Himawari 8 et 9

Himawari 8
Données générales
Organisation Agence météorologique du Japon
Domaine Satellite météorologique
Statut développement
Lancement 7 octobre 2014 et 2016
Lanceur H-IIA
Identifiant COSPAR 2014-060A
Caractéristiques techniques
Masse au lancement ~3,5 tonnes
Orbite
Orbite Orbite géostationnaire
Principaux instruments
AHI Caméra à 16 canaux.
Bolide de la mer de Béring du 18 décembre 2018, vu depuis le satellite Himawari 8.

Himawari 8 et 9[N 1] sont des satellites météorologiques développés pour couvrir les besoins de l'Agence météorologique du Japon (JMA). Himawari 8 a été lancé le 7 octobre 2014 et Himawari 9 a été lancé en 2016 et ils se placent en orbite géostationnaire en occupant la longitude 140°. Derniers développements de la série des satellites géostationnaires japonais Himawari ils prennent la suite des satellites MTSat avec des performances nettement améliorées. Himawari 9, suite a son test réussi, a été mis en veille jusqu'en 2022, date à laquelle il prendra le relai d'Himawari 8.

Contexte

L'Agence météorologique du Japon (JMA) utilise depuis 1977 pour ses besoins des satellites météorologiques placés en orbite géostationnaire au niveau de la latitude 140° est qui lui fournissent des images des régions orientales de l'Asie et du Pacifique occidental. La série des Himawari 1 à 5 mise en œuvre par l'organisation entre 1977 et 2003 a été remplacée par les deux MTSat lancés en 2005 et 2006. Ces derniers arrivant en fin de vie en 2015, l'organisation japonaise a passé commande en juillet 2009 de deux nouveaux satellites, baptisés Himawari-8 et 9, auprès du constructeur de satellites Mitsubishi. Le premier de ces satellites a été lancé le 7 octobre 2014 et le second doit l’a été en 2016[1].

Caractéristiques techniques

Les deux satellites Himawari utilisent une plate-forme MELCO DS-2000 stabilisée 3 axes. Chaque satellite a une masse de 3,5 tonnes, dont 2,2 tonnes d'ergols, et ses dimensions hors tout une fois ses appendices déployés sont de 5,2 m (axe X) x 8,0 m (axe Y) x 5,3 m (axe Z).

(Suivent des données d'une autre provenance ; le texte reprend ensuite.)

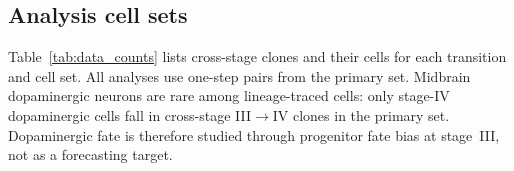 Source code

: \subsection{Analysis cell sets}
Table~\ref{tab:data_counts} lists cross-stage clones and their cells for each
transition and cell set. All analyses use one-step pairs from the primary set. Midbrain
dopaminergic neurons are rare among lineage-traced cells: only \nDACellsCrossStage{}
stage-IV dopaminergic cells fall in cross-stage III$\to$IV clones in the primary set.
Dopaminergic fate is therefore studied through progenitor fate bias at stage~III, not as
a forecasting target.



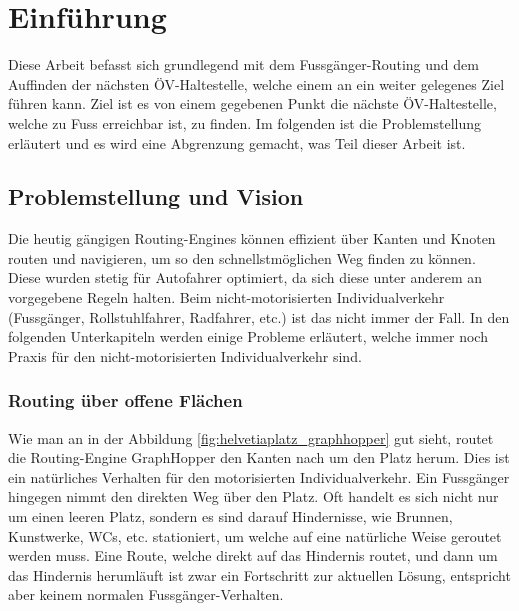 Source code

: \section{Einführung}
\label{sec:Einführung}
Diese Arbeit befasst sich grundlegend mit dem Fussgänger-Routing und dem Auffinden der nächsten ÖV-Haltestelle, welche einem an ein weiter gelegenes Ziel führen kann. Ziel ist es von einem gegebenen Punkt die nächste ÖV-Haltestelle, welche zu Fuss erreichbar ist, zu finden. Im folgenden ist die Problemstellung erläutert und es wird eine Abgrenzung gemacht, was Teil dieser Arbeit ist.

\subsection{Problemstellung und Vision}
\label{sub:Problemstellung und Vision}
Die heutig gängigen Routing-Engines können effizient über Kanten und Knoten routen und navigieren, um so den schnellstmöglichen Weg finden zu können. Diese wurden stetig für Autofahrer optimiert, da sich diese unter anderem an vorgegebene Regeln halten. Beim nicht-motorisierten Individualverkehr (Fussgänger, Rollstuhlfahrer, Radfahrer, etc.)  ist das nicht immer der Fall. In den folgenden Unterkapiteln werden einige Probleme erläutert, welche immer noch Praxis für den nicht-motorisierten Individualverkehr sind.

\subsubsection{Routing über offene Flächen}
\label{subsub:Routing über offene Flächen}

Wie man an in der Abbildung \ref{fig:helvetiaplatz_graphhopper} gut sieht, routet die Routing-Engine GraphHopper den Kanten nach um den Platz herum. Dies ist ein natürliches Verhalten für den motorisierten Individualverkehr. Ein Fussgänger hingegen nimmt den direkten Weg über den Platz. Oft handelt es sich nicht nur um einen leeren Platz, sondern es sind darauf Hindernisse, wie Brunnen, Kunstwerke, WCs, etc. stationiert, um welche auf eine natürliche Weise geroutet werden muss. Eine Route, welche direkt auf das Hindernis routet, und dann um das Hindernis herumläuft ist zwar ein Fortschritt zur aktuellen Lösung, entspricht aber keinem normalen Fussgänger-Verhalten. 

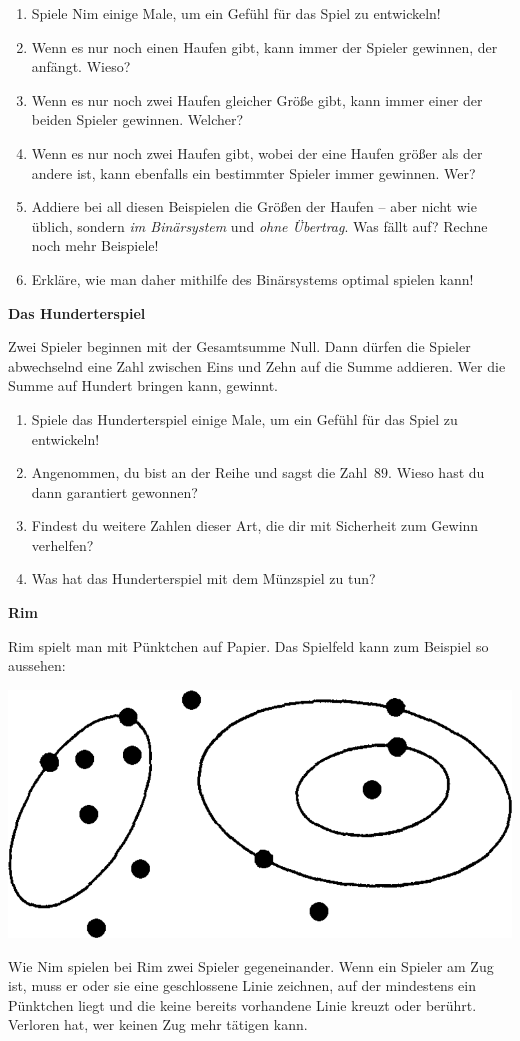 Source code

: \documentclass[a4paper,ngerman,14pt]{scrartcl}
\newcommand{\header}[1]{\begin{center}
  \Huge\textbf{\textsf{#1}}
\end{center}}
\begin{document}
\begin{enumerate}
\item Spiele Nim einige Male, um ein Gefühl für das Spiel zu entwickeln!
\item Wenn es nur noch einen Haufen gibt, kann immer der Spieler gewinnen, der
anfängt. Wieso?
\item Wenn es nur noch zwei Haufen gleicher Größe gibt, kann immer einer der
beiden Spieler gewinnen. Welcher?
\item Wenn es nur noch zwei Haufen gibt, wobei der eine Haufen größer als der
andere ist, kann ebenfalls ein bestimmter Spieler immer gewinnen. Wer?
\item Addiere bei all diesen Beispielen die Größen der
Haufen -- aber nicht wie üblich, sondern \emph{im Binärsystem} und \emph{ohne
Übertrag}. Was fällt auf? Rechne noch mehr Beispiele!
\item Erkläre, wie man daher mithilfe des Binärsystems optimal spielen kann!
\end{enumerate}

\newpage

\header{Das Hunderterspiel}

Zwei Spieler beginnen mit der Gesamtsumme Null. Dann
dürfen die Spieler abwechselnd eine Zahl zwischen Eins und Zehn auf die Summe
addieren. Wer die Summe auf Hundert bringen kann, gewinnt.

\begin{enumerate}
\item Spiele das Hunderterspiel einige Male, um ein Gefühl für das Spiel zu
entwickeln!
\item Angenommen, du bist an der Reihe und sagst die Zahl~$89$. Wieso
hast du dann garantiert gewonnen?
\item Findest du weitere Zahlen dieser Art, die dir mit Sicherheit zum Gewinn
verhelfen?
\item Was hat das Hunderterspiel mit dem Münzspiel zu tun?
\end{enumerate}

\newpage

\header{Rim}

Rim spielt man mit Pünktchen auf Papier. Das Spielfeld kann zum Beispiel so
aussehen:
\begin{center}
\includegraphics[scale=0.3]{../rim}
\end{center}
Wie Nim spielen bei Rim zwei Spieler gegeneinander.
Wenn ein Spieler am Zug ist, muss er oder sie
eine geschlossene Linie zeichnen, auf der mindestens ein Pünktchen liegt und
die keine bereits vorhandene Linie kreuzt oder berührt. Verloren hat, wer
keinen Zug mehr tätigen kann.
\end{document}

Les panneaux solaires produisent 2,6 kW. Chaque satellite est de plus conçu pour une durée de vie en activité de 8 ans pour la charge utile et 15 ans pour la plateforme. Les télécommunications sont assurées en bande Ku, en UHF et en bande Ka (débit de 66 mégabits/s[1].

Charge utile

La charge utile principale est la caméra AHI (Advanced Himawari Imager) utilisant 16 canaux allant de la lumière visible (>=435 nm) jusqu'à l'infrarouge (⇐13,3 microns). Les satellites Himawari sont plus performants que la génération précédente des MTSat dans plusieurs domaines[1] :

  • les 16 canaux se distribuent en 3 canaux en lumière visible permettant de restituer des photos en couleur (1 seul canal et image en noir et blanc pour les MTSat), 3 canaux en proche infrarouge (aucun sur les MTSat) et 10 canaux dans l'infrarouge moyen (3 sur les MTSat).
  • Le satellite restitue une image complète de la planète toutes les 10 minutes (30 minutes pour les MTSat)
  • La résolution est de 0,5 à 1 km en lumière visible et 2 km en infrarouge (contre respectivement 1 et 4 km)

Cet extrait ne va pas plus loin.